PROBLEM DETAILS - The entries that follow need to be printed exactly as they are, minus any pictures.

Recorded data
Start of Block

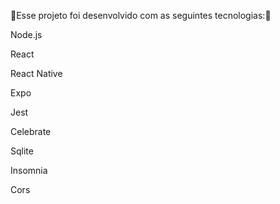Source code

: 🚀Esse projeto foi desenvolvido com as seguintes tecnologias:🚀

Node.js

React

React Native

Expo

Jest

Celebrate

Sqlite

Insomnia

Cors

End of Block

RESPONSE TO THE TASK -
Source code

: 🚀Esse projeto foi desenvolvido com as seguintes tecnologias:🚀

Node.js

React

React Native

Expo

Jest

Celebrate

Sqlite

Insomnia

Cors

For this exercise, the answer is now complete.